Meniere’s disease is a long-term condition of the inner ear that affects hearing and balance, and requires a trio of symptoms to make the diagnosis. About 1 in 1,000 people are affected by it, and most commonly occurs between the ages of 40 and 60 although it can occur at any age. One ear only is usually affected initially but about 40% of cases go on to affect both ears. (It is named after the French doctor who first described it in the 1860s.)
The first is vertigo, where you feel as though the environment is spinning around you, or that you are spinning when you are standing still. The second is tinnitus, a ringing in the ear, and you may also get a feeling of fullness or pressure in your ear. The third is hearing loss that comes and goes, usually affecting one ear at a time.
Meniere's typically come on without warning and episodes can last between 20 minutes and 24 hours - although the average length of an attack is 2-4 hours - causing severe nausea or vomiting. Unfortunately, Meniere's is a progressive disease that gets worse over time. The episodes may happen in clusters in a week or over months or even years, with most sufferers having 6-10 clusters a year. Some people only have vertigo without any hearing loss but hearing loss without vertigo is uncommon in Meniere’s.
The cause is not well understood but one popular theory is that a build-up of fluid in the tubes of the inner ear causes the symptoms. Other possible causes include autoimmune disease, head injury, allergies, viral infections and genetics.
There are only a few things that can be done to relieve symptoms yourself. The first is to be aware of the signs of dizziness and sit down immediately, to help alleviate the sensation. Avoid causing yourself any injuries from falls by walking in good lighting and taking things slow and easy.
Limiting your salt intake and caffeine, alcohol and tobacco intake are thought to be effective ways to help reduce the severity of symptoms. After an attack, it usually helps to lie down and rest. You should not drive during an attack.
Your doctor will examine your ears and the nerves in your head and neck. They will assess your balance, and they can refer you for a hearing test if you have constant hearing loss. Further investigations such as blood tests, and imaging of your head (CT or MRI scan) may be needed to rule out other serious causes of concern, such as multiple sclerosis or a tumour.

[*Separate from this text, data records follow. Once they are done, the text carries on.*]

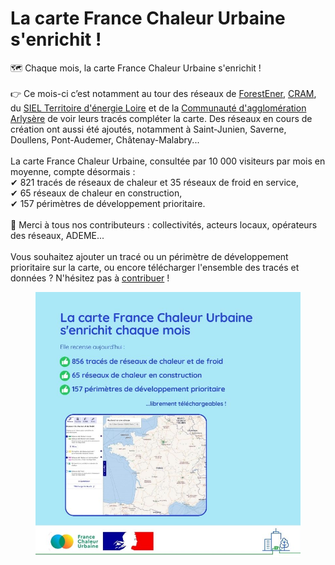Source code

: # La carte France Chaleur Urbaine s'enrichit !

🗺 Chaque mois, la carte France Chaleur Urbaine s'enrichit !\
\
👉 Ce mois-ci c’est notamment au tour des réseaux de [ForestEner](https://forestener.fr/), [CRAM](https://cram.fr/), du [SIEL Territoire d'énergie Loire](https://www.te42.fr/) et de la [Communauté d'agglomération Arlysère](https://www.arlysere.fr/) de voir leurs tracés compléter la carte. Des réseaux en cours de création ont aussi été ajoutés, notamment à Saint-Junien, Saverne, Doullens, Pont-Audemer, Châtenay-Malabry...\
\
La carte France Chaleur Urbaine, consultée par 10 000 visiteurs par mois en moyenne, compte désormais :\
✔ 821 tracés de réseaux de chaleur et 35 réseaux de froid en service,\
✔ 65 réseaux de chaleur en construction,\
✔ 157 périmètres de développement prioritaire.\
\
🙏 Merci à tous nos contributeurs : collectivités, acteurs locaux, opérateurs des réseaux, ADEME...\
\
Vous souhaitez ajouter un tracé ou un périmètre de développement prioritaire sur la carte, ou encore télécharger l'ensemble des tracés et données ? N'hésitez pas à [contribuer](/contribution) !

<figure><img src=".gitbook/assets/FCU_carte_oct.jpg" alt=""><figcaption></figcaption></figure>
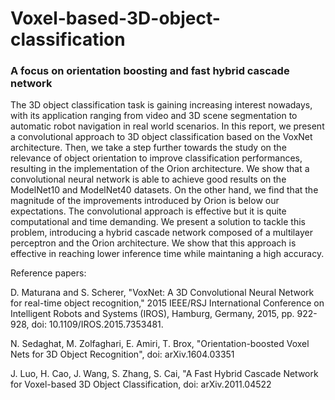 # Voxel-based-3D-object-classification
### A focus on orientation boosting and fast hybrid cascade network

The 3D object classification task is gaining increasing
interest nowadays, with its application ranging from
video and 3D scene segmentation to automatic robot navigation
in real world scenarios. In this report, we present a
convolutional approach to 3D object classification based on the
VoxNet architecture. Then, we take a step further towards
the study on the relevance of object orientation to improve
classification performances, resulting in the implementation of
the Orion architecture. We show that a convolutional neural
network is able to achieve good results on the ModelNet10
and ModelNet40 datasets. On the other hand, we find that the
magnitude of the improvements introduced by Orion is below
our expectations. The convolutional approach is effective but
it is quite computational and time demanding. We present a
solution to tackle this problem, introducing a hybrid cascade
network composed of a multilayer perceptron and the Orion
architecture. We show that this approach is effective in reaching
lower inference time while maintaning a high accuracy.

Reference papers:

D. Maturana and S. Scherer, "VoxNet: A 3D Convolutional Neural Network for real-time object recognition," 2015 IEEE/RSJ International Conference on Intelligent Robots and Systems (IROS), Hamburg, Germany, 2015, pp. 922-928, doi: 10.1109/IROS.2015.7353481.

N. Sedaghat, M. Zolfaghari, E. Amiri, T. Brox, "Orientation-boosted Voxel Nets for 3D Object Recognition", doi: arXiv.1604.03351

J. Luo, H. Cao, J. Wang, S. Zhang, S. Cai, "A Fast Hybrid Cascade Network for Voxel-based 3D Object Classification, doi: arXiv.2011.04522
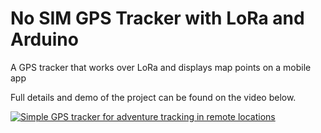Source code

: # No SIM GPS Tracker with LoRa and Arduino 
A GPS tracker that works over LoRa and displays map points on a mobile app

Full details and demo of the project can be found on the video below. 

[![Simple GPS tracker for adventure tracking in remote locations](https://img.youtube.com/vi/v-kA-XOIFfo/original.jpg)](https://www.youtube.com/watch?v=v-kA-XOIFfo)



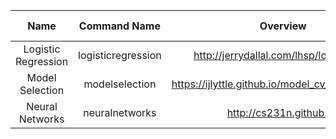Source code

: | Name | Command Name | Overview | Further Reading
| :--: |:------------:|:--------:|:--------------:
| Logistic Regression | logisticregression | http://jerrydallal.com/lhsp/logistic.htm |
| Model Selection | modelselection | https://ijlyttle.github.io/model_cv_selection.html |
| Neural Networks     | neuralnetworks | http://cs231n.github.io/ |
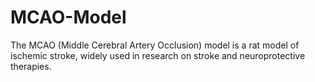 # MCAO-Model
The MCAO (Middle Cerebral Artery Occlusion) model is a rat model of ischemic stroke, widely used in research on stroke and neuroprotective therapies.
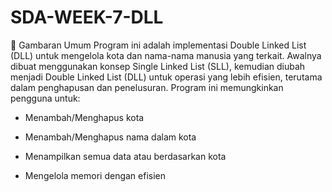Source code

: # SDA-WEEK-7-DLL

📌 Gambaran Umum
Program ini adalah implementasi Double Linked List (DLL) untuk mengelola kota dan nama-nama manusia yang terkait. Awalnya dibuat menggunakan konsep Single Linked List (SLL), kemudian diubah menjadi Double Linked List (DLL) untuk operasi yang lebih efisien, terutama dalam penghapusan dan penelusuran. Program ini memungkinkan pengguna untuk:

- Menambah/Menghapus kota

- Menambah/Menghapus nama dalam kota

- Menampilkan semua data atau berdasarkan kota

- Mengelola memori dengan efisien
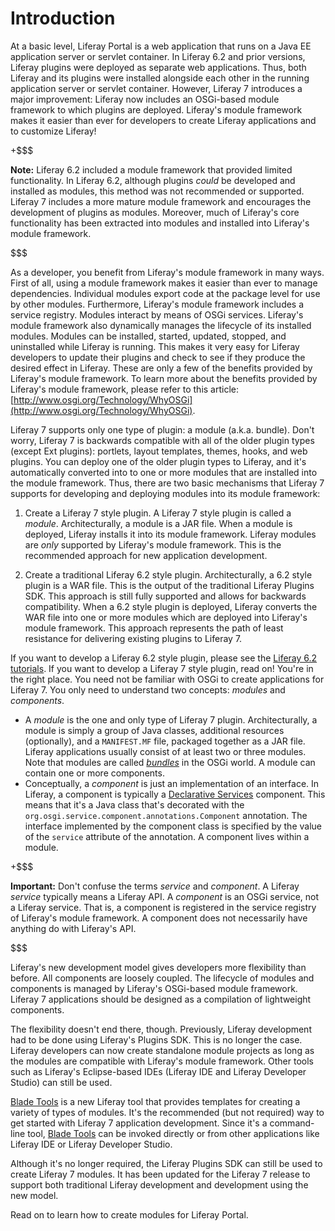 # Introduction

At a basic level, Liferay Portal is a web application that runs on a Java EE
application server or servlet container. In Liferay 6.2 and prior versions,
Liferay plugins were deployed as separate web applications. Thus, both Liferay
and its plugins were installed alongside each other in the running application
server or servlet container. However, Liferay 7 introduces a major improvement:
Liferay now includes an OSGi-based module framework to which plugins are
deployed. Liferay's module framework makes it easier than ever for developers to
create Liferay applications and to customize Liferay!

+$$$

**Note:** Liferay 6.2 included a module framework that provided limited
functionality. In Liferay 6.2, although plugins *could* be developed and
installed as modules, this method was not recommended or supported. Liferay 7
includes a more mature module framework and encourages the development of
plugins as modules. Moreover, much of Liferay's core functionality has been
extracted into modules and installed into Liferay's module framework.

$$$

As a developer, you benefit from Liferay's module framework in many ways. First
of all, using a module framework makes it easier than ever to manage
dependencies. Individual modules export code at the package level for use by
other modules. Furthermore, Liferay's module framework includes a service
registry. Modules interact by means of OSGi services. Liferay's module framework
also dynamically manages the lifecycle of its installed modules. Modules can be
installed, started, updated, stopped, and uninstalled while Liferay is running.
This makes it very easy for Liferay developers to update their plugins and check
to see if they produce the desired effect in Liferay. These are only a few of
the benefits provided by Liferay's module framework. To learn more about the
benefits provided by Liferay's module framework, please refer to this article:
[http://www.osgi.org/Technology/WhyOSGi](http://www.osgi.org/Technology/WhyOSGi).

Liferay 7 supports only one type of plugin: a module (a.k.a. bundle). Don't
worry, Liferay 7 is backwards compatible with all of the older plugin types
(except Ext plugins): portlets, layout templates, themes, hooks, and web
plugins. You can deploy one of the older plugin types to Liferay, and it's
automatically converted into to one or more modules that are installed into the
module framework. Thus, there are two basic mechanisms that Liferay 7 supports
for developing and deploying modules into its module framework:

1. Create a Liferay 7 style plugin. A Liferay 7 style plugin is called a
   *module*. Architecturally, a module is a JAR file. When a module is deployed,
   Liferay installs it into its module framework. Liferay modules are *only*
   supported by Liferay's module framework. This is the recommended approach for
   new application development.

2. Create a traditional Liferay 6.2 style plugin. Architecturally, a 6.2 style
   plugin is a WAR file. This is the output of the traditional Liferay Plugins
   SDK. This approach is still fully supported and allows for backwards
   compatibility. When a 6.2 style plugin is deployed, Liferay converts the WAR
   file into one or more modules which are deployed into Liferay's module
   framework. This approach represents the path of least resistance for
   delivering existing plugins to Liferay 7.

If you want to develop a Liferay 6.2 style plugin, please see the
[Liferay 6.2 tutorials](https://dev.liferay.com/develop/tutorials/-/knowledge_base/6-2/tutorials).
If you want to develop a Liferay 7 style plugin, read on! You're in the right
place. You need not be familiar with OSGi to create applications for Liferay 7.
You only need to understand two concepts: *modules* and *components*.

- A *module* is the one and only type of Liferay 7 plugin. Architecturally, a
  module is simply a group of Java classes, additional resources (optionally),
  and a `MANIFEST.MF` file, packaged together as a JAR file. Liferay
  applications usually consist of at least two or three modules. Note that
  modules are called *[bundles](https://en.wikipedia.org/wiki/OSGi#Bundles)* in
  the OSGi world. A module can contain one or more components. 
- Conceptually, a *component* is just an implementation of an interface. In
  Liferay, a component is typically a
  [Declarative Services](http://wiki.osgi.org/wiki/Declarative_Services)
  component. This means that it's a Java class that's decorated with the
  `org.osgi.service.component.annotations.Component` annotation. The interface
  implemented by the component class is specified by the value of the `service`
  attribute of the annotation. A component lives within a module.

+$$$

**Important:** Don't confuse the terms *service* and *component*. A Liferay
*service* typically means a Liferay API. A *component* is an OSGi service, not a
Liferay service. That is, a component is registered in the service registry of
Liferay's module framework. A component does not necessarily have anything do
with Liferay's API.

$$$

Liferay's new development model gives developers more flexibility than before.
All components are loosely coupled. The lifecycle of modules and components is
managed by Liferay's OSGi-based module framework. Liferay 7 applications should
be designed as a compilation of lightweight components.

The flexibility doesn't end there, though. Previously, Liferay development had
to be done using Liferay's Plugins SDK. This is no longer the case. Liferay
developers can now create standalone module projects as long as the modules are
compatible with Liferay's module framework. Other tools such as Liferay's
Eclipse-based IDEs (Liferay IDE and Liferay Developer Studio) can still be used.

[Blade Tools](https://github.com/gamerson/blade.tools) is a new Liferay tool
that provides templates for creating a variety of types of modules. It's the
recommended (but not required) way to get started with Liferay 7 application
development. Since it's a command-line tool,
[Blade Tools](https://github.com/gamerson/blade.tools) can be invoked directly
or from other applications like Liferay IDE or Liferay Developer Studio.

Although it's no longer required, the Liferay Plugins SDK can still be used to
create Liferay 7 modules. It has been updated for the Liferay 7 release to
support both traditional Liferay development and development using the new
model. 

Read on to learn how to create modules for Liferay Portal. 

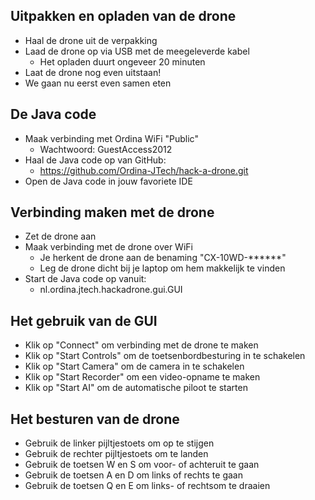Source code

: ## Uitpakken en opladen van de drone

- Haal de drone uit de verpakking
- Laad de drone op via USB met de meegeleverde kabel
  - Het opladen duurt ongeveer 20 minuten
- Laat de drone nog even uitstaan!
- We gaan nu eerst even samen eten


## De Java code

- Maak verbinding met Ordina WiFi "Public"
  - Wachtwoord: GuestAccess2012
- Haal de Java code op van GitHub:
  - https://github.com/Ordina-JTech/hack-a-drone.git
- Open de Java code in jouw favoriete IDE


## Verbinding maken met de drone

- Zet de drone aan
- Maak verbinding met de drone over WiFi
  - Je herkent de drone aan de benaming "CX-10WD-******"
  - Leg de drone dicht bij je laptop om hem makkelijk te vinden
- Start de Java code op vanuit:
  - nl.ordina.jtech.hackadrone.gui.GUI


## Het gebruik van de GUI
  
- Klik op "Connect" om verbinding met de drone te maken
- Klik op "Start Controls" om de toetsenbordbesturing in te schakelen
- Klik op "Start Camera" om de camera in te schakelen
- Klik op "Start Recorder" om een video-opname te maken
- Klik op "Start AI" om de automatische piloot te starten


## Het besturen van de drone

- Gebruik de linker pijltjestoets om op te stijgen
- Gebruik de rechter pijltjestoets om te landen
- Gebruik de toetsen W en S om voor- of achteruit te gaan
- Gebruik de toetsen A en D om links of rechts te gaan
- Gebruik de toetsen Q en E om links- of rechtsom te draaien
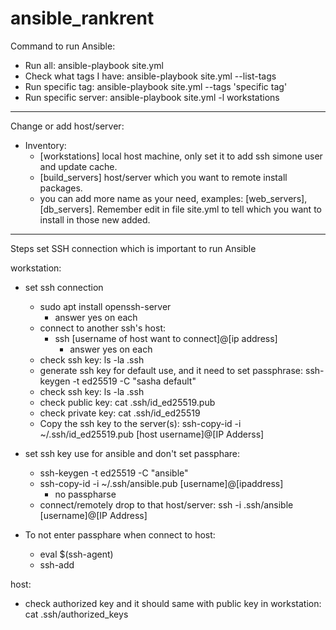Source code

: # ansible_rankrent

Command to run Ansible:
- Run all: ansible-playbook site.yml
- Check what tags I have: ansible-playbook site.yml --list-tags
- Run specific tag: ansible-playbook site.yml --tags 'specific tag'
- Run specific server: ansible-playbook  site.yml -l workstations
-------------------

Change or add host/server:
- Inventory:
   - [workstations] local host machine, only set it to add ssh simone user and update cache.
   - [build_servers] host/server which you want to remote install packages.
   - you can add more name as your need, examples: [web_servers],[db_servers]. Remember edit in file site.yml to tell which you want to install in those new added.
------------------

Steps set SSH connection which is important to run Ansible

workstation:
- set ssh connection
	- sudo apt install openssh-server
		- answer yes on each
	- connect to another ssh's host: 
		- ssh [username of host want to connect]@[ip address]
			- answer yes on each
	- check ssh key: 
		ls -la .ssh
	- generate ssh key for default use, and it need to set passphrase: 
		ssh-keygen -t ed25519 -C "sasha default"
	- check ssh key: 
		ls -la .ssh	
	- check public key: 
		cat .ssh/id_ed25519.pub
	- check private key: 
		cat .ssh/id_ed25519
	- Copy the ssh key to the server(s): 
		ssh-copy-id -i ~/.ssh/id_ed25519.pub [host username]@[IP Adderss]
	
- set ssh key use for ansible and don't set passphare: 
	- ssh-keygen -t ed25519 -C "ansible"
	- ssh-copy-id -i ~/.ssh/ansible.pub [username]@[ipaddress]
		- no passpharse
	- connect/remotely drop to that host/server: 
		ssh -i .ssh/ansible [username]@[IP Address]
	
- To not enter passphare when connect to host: 
	- eval $(ssh-agent)
	- ssh-add

host:
- check authorized key and it should same with public key in workstation: 
	cat .ssh/authorized_keys
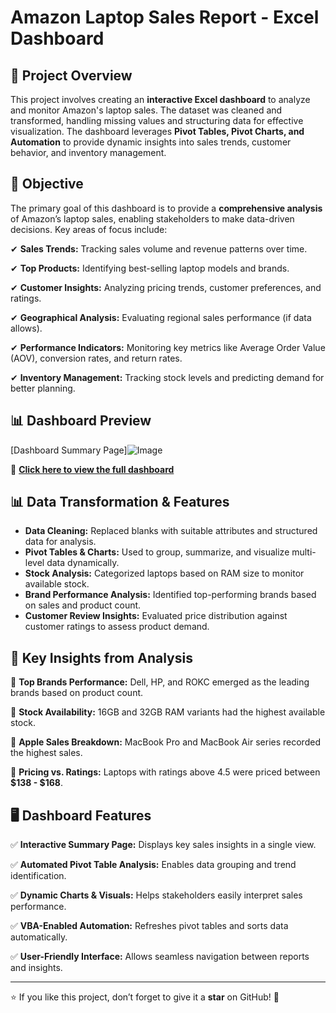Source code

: # **Amazon Laptop Sales Report - Excel Dashboard**

## 📌 **Project Overview**
This project involves creating an **interactive Excel dashboard** to analyze and monitor Amazon's laptop sales. The dataset was cleaned and transformed, handling missing values and structuring data for effective visualization. The dashboard leverages **Pivot Tables, Pivot Charts, and Automation** to provide dynamic insights into sales trends, customer behavior, and inventory management.



## 🎯 **Objective**
The primary goal of this dashboard is to provide a **comprehensive analysis** of Amazon’s laptop sales, enabling stakeholders to make data-driven decisions. Key areas of focus include:

✔ **Sales Trends:** Tracking sales volume and revenue patterns over time.

✔ **Top Products:** Identifying best-selling laptop models and brands.

✔ **Customer Insights:** Analyzing pricing trends, customer preferences, and ratings.

✔ **Geographical Analysis:** Evaluating regional sales performance (if data allows).

✔ **Performance Indicators:** Monitoring key metrics like Average Order Value (AOV), conversion rates, and return rates.

✔ **Inventory Management:** Tracking stock levels and predicting demand for better planning.

## 📊 Dashboard Preview  
[Dashboard Summary Page]![Image](https://github.com/user-attachments/assets/489a916c-2283-4438-ad2b-36343f84a273)

🔗 **[Click here to view the full dashboard](https://github.com/Akshay-552k4/AdventureWorks-BI-Report/blob/main/Dashboard.pbix)**


## 📊 **Data Transformation & Features**
- **Data Cleaning:** Replaced blanks with suitable attributes and structured data for analysis.
- **Pivot Tables & Charts:** Used to group, summarize, and visualize multi-level data dynamically.
- **Stock Analysis:** Categorized laptops based on RAM size to monitor available stock.
- **Brand Performance Analysis:** Identified top-performing brands based on sales and product count.
- **Customer Review Insights:** Evaluated price distribution against customer ratings to assess product demand.



## 📌 **Key Insights from Analysis**
📌 **Top Brands Performance:** Dell, HP, and ROKC emerged as the leading brands based on product count.

📌 **Stock Availability:** 16GB and 32GB RAM variants had the highest available stock.

📌 **Apple Sales Breakdown:** MacBook Pro and MacBook Air series recorded the highest sales.

📌 **Pricing vs. Ratings:** Laptops with ratings above 4.5 were priced between **$138 - $168**.



## 🖥 **Dashboard Features**
✅ **Interactive Summary Page:** Displays key sales insights in a single view.

✅ **Automated Pivot Table Analysis:** Enables data grouping and trend identification.

✅ **Dynamic Charts & Visuals:** Helps stakeholders easily interpret sales performance.

✅ **VBA-Enabled Automation:** Refreshes pivot tables and sorts data automatically.

✅ **User-Friendly Interface:** Allows seamless navigation between reports and insights.

---

⭐ If you like this project, don’t forget to give it a **star** on GitHub! 🚀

There is no specific cure for Meniere’s disease, but there are treatments available to help ease the symptoms caused by it so your doctor can prescribe you medication that can help with dizziness or nausea and vomiting.
If medication is not managing your symptoms, your doctor will refer you to an ENT specialist for further investigation. They may recommend treatments such as rehabilitation, positive pressure therapy or even surgery.
In about 70% of cases, the attacks will stop 5-10 years after they first started whatever treatment is used.